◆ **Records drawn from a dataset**

╭──

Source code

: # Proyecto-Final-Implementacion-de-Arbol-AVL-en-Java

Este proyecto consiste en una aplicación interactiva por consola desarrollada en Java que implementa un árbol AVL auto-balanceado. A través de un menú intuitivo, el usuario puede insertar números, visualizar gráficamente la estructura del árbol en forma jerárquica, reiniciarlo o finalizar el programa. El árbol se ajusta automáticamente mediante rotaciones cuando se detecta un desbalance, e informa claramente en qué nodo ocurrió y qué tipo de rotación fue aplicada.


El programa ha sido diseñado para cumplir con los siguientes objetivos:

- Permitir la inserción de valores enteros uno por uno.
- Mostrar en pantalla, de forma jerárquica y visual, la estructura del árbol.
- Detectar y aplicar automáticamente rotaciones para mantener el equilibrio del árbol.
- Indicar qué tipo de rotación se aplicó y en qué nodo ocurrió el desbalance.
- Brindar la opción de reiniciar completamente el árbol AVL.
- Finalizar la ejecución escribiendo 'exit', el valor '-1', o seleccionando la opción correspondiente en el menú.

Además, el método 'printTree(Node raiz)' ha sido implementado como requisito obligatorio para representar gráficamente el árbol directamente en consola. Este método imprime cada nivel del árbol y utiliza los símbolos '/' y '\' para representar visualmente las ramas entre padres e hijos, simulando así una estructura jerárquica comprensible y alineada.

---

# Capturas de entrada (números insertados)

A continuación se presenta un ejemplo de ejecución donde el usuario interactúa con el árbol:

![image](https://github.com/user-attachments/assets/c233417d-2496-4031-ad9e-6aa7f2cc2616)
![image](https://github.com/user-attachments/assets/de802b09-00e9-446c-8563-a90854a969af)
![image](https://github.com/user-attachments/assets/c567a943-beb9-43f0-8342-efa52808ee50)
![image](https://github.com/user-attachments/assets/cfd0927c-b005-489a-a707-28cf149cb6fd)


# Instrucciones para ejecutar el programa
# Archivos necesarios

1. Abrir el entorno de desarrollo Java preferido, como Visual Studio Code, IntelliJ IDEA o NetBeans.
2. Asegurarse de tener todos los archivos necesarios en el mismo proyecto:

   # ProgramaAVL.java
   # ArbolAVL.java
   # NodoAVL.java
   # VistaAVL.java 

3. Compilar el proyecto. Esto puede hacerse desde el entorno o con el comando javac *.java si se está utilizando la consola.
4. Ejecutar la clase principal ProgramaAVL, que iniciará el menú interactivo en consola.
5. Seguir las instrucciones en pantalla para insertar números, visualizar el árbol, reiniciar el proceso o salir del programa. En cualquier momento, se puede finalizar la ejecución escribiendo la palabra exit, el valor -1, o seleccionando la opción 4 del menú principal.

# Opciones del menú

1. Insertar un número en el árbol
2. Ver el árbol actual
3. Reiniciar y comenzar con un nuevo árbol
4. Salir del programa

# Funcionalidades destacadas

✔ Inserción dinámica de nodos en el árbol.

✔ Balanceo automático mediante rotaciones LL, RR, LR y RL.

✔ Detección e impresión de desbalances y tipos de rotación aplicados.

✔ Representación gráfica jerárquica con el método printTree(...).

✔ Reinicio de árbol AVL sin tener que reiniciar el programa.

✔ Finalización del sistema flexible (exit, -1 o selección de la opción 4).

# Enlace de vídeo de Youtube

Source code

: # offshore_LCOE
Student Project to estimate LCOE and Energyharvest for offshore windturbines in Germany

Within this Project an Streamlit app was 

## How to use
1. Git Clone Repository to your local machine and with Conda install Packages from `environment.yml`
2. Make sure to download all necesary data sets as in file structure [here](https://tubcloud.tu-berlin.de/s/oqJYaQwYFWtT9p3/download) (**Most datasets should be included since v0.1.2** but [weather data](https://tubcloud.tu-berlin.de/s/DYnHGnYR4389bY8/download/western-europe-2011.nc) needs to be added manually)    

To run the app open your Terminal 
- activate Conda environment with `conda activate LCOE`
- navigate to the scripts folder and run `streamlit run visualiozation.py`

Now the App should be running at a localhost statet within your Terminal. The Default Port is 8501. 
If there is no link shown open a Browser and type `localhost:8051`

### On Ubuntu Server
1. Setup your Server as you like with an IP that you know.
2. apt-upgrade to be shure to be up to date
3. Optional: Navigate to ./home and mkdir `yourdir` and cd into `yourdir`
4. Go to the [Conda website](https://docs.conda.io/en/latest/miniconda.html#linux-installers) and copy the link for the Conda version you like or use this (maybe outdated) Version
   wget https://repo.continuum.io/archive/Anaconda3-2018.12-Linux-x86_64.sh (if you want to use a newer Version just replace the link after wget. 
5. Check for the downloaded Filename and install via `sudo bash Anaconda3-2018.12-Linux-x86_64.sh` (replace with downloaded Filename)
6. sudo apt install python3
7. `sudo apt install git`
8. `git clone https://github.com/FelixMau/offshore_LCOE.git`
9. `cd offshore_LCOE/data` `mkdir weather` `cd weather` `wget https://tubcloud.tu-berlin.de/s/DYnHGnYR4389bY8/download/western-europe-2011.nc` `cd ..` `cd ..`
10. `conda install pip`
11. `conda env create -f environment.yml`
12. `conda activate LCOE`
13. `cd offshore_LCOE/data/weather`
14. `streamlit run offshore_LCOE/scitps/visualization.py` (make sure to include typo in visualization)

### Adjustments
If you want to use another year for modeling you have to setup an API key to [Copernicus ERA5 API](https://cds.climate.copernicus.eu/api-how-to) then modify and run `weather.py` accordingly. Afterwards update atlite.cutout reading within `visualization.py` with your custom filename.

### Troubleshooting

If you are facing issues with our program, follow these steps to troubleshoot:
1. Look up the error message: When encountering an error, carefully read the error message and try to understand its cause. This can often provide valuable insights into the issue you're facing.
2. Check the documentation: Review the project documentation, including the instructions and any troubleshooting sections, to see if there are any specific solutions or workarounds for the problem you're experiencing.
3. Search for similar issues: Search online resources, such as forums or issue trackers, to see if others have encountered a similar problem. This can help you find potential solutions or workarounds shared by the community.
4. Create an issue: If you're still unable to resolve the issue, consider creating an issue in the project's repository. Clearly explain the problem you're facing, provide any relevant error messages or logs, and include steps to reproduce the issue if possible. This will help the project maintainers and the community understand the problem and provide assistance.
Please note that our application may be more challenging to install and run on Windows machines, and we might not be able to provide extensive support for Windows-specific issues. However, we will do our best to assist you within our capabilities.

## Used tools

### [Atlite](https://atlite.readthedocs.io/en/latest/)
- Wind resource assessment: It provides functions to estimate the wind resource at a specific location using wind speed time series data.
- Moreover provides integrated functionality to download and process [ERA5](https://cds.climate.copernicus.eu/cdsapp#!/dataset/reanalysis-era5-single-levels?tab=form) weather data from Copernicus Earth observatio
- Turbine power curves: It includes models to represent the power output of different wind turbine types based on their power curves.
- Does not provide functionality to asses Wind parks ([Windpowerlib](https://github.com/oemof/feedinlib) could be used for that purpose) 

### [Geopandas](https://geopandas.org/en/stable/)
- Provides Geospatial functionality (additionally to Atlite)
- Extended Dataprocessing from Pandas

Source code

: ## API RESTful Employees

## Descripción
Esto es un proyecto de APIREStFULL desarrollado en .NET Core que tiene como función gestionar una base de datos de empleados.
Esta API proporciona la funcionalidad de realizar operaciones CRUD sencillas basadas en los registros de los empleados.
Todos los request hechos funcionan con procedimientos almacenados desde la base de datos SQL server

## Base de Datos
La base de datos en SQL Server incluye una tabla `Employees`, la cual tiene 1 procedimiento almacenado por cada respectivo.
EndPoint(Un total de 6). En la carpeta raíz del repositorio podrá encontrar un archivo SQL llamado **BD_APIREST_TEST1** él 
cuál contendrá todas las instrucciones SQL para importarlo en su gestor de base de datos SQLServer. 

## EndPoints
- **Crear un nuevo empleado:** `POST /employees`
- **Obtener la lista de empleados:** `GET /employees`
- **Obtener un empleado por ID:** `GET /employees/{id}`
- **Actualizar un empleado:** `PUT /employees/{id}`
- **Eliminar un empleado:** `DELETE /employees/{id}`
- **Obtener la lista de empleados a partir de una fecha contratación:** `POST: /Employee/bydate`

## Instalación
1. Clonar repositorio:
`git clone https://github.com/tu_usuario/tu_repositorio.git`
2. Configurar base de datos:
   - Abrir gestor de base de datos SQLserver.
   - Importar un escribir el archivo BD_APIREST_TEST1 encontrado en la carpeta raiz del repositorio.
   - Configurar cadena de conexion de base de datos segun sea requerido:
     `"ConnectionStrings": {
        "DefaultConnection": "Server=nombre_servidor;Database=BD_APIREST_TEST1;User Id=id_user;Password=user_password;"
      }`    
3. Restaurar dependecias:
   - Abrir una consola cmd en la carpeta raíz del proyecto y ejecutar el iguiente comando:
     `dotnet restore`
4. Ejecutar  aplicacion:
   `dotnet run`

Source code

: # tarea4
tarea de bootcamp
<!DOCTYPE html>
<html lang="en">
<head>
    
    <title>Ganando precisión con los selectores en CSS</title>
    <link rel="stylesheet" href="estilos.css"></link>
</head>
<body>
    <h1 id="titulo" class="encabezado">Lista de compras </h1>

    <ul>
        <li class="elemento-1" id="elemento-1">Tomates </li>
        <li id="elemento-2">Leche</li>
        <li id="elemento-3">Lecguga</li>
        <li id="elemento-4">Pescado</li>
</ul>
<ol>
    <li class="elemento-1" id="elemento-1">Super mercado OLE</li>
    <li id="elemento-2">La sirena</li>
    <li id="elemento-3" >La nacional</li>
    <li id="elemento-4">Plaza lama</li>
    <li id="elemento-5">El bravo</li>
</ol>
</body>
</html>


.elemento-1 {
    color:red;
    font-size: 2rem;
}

╰──

◆ **Exercise directions**
Your answer should consist solely of the lines above from the line with "- Detectar y" to the line with "# Archivos necesarios", both included, reproduced exactly.

◆ **Result below**
- Detectar y aplicar automáticamente rotaciones para mantener el equilibrio del árbol.
- Indicar qué tipo de rotación se aplicó y en qué nodo ocurrió el desbalance.
- Brindar la opción de reiniciar completamente el árbol AVL.
- Finalizar la ejecución escribiendo 'exit', el valor '-1', o seleccionando la opción correspondiente en el menú.

Además, el método 'printTree(Node raiz)' ha sido implementado como requisito obligatorio para representar gráficamente el árbol directamente en consola. Este método imprime cada nivel del árbol y utiliza los símbolos '/' y '\' para representar visualmente las ramas entre padres e hijos, simulando así una estructura jerárquica comprensible y alineada.

---

# Capturas de entrada (números insertados)

A continuación se presenta un ejemplo de ejecución donde el usuario interactúa con el árbol:

![image](https://github.com/user-attachments/assets/c233417d-2496-4031-ad9e-6aa7f2cc2616)
![image](https://github.com/user-attachments/assets/de802b09-00e9-446c-8563-a90854a969af)
![image](https://github.com/user-attachments/assets/c567a943-beb9-43f0-8342-efa52808ee50)
![image](https://github.com/user-attachments/assets/cfd0927c-b005-489a-a707-28cf149cb6fd)


# Instrucciones para ejecutar el programa
# Archivos necesarios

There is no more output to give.